_WHAT NEEDS TO BE DONE_
Find the word "hamburger" in the records below. List each line containing it.
DATASET EXCERPTS Block Start
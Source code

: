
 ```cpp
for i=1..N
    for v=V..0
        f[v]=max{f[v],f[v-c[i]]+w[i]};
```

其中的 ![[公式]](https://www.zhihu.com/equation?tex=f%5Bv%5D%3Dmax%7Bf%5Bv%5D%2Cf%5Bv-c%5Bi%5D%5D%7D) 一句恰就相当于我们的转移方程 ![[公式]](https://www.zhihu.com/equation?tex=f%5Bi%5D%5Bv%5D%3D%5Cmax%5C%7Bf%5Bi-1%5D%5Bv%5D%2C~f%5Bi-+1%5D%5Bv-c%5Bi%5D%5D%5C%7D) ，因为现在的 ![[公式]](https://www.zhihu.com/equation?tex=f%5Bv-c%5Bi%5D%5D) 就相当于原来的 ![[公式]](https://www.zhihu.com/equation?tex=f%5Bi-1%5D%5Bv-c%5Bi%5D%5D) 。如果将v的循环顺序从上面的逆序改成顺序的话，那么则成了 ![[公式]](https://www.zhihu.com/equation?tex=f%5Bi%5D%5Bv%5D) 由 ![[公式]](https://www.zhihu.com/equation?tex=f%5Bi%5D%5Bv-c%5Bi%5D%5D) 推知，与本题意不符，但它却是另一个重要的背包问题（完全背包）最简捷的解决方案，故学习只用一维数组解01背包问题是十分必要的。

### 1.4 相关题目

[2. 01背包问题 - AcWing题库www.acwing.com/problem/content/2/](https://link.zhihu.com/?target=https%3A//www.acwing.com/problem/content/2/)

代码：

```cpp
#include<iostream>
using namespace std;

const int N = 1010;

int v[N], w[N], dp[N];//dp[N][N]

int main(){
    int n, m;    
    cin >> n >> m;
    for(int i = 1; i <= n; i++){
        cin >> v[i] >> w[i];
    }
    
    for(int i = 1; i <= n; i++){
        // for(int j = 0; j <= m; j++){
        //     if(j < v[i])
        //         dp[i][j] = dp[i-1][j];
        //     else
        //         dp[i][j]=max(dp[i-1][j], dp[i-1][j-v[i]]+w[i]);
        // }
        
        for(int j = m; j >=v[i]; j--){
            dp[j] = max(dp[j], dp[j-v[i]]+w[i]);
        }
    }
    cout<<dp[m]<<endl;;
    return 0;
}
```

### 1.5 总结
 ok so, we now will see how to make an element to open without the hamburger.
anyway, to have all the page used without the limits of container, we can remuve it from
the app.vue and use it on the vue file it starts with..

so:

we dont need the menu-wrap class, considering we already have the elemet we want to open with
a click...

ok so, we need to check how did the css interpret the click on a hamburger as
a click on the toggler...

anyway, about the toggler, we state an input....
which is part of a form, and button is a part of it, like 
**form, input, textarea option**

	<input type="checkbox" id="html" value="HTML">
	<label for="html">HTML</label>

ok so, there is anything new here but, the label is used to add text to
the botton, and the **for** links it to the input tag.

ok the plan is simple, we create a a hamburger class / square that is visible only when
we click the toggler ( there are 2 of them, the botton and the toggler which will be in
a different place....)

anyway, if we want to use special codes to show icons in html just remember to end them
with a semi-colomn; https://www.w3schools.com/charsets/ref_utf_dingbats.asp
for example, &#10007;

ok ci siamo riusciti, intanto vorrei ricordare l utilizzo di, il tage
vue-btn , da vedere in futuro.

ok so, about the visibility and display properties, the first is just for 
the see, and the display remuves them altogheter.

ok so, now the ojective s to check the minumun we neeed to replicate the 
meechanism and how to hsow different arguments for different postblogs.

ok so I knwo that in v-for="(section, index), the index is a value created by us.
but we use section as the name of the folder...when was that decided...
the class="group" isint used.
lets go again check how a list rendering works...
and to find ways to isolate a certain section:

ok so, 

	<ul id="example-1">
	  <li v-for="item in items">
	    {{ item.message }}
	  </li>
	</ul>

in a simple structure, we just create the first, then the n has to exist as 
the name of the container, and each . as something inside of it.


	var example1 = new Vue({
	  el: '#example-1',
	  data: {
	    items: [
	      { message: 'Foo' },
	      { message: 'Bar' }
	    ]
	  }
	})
DATASET EXCERPTS Block End
_ANSWER AREA_
 ok so, we now will see how to make an element to open without the hamburger.
ok so, we need to check how did the css interpret the click on a hamburger as
ok the plan is simple, we create a a hamburger class / square that is visible only when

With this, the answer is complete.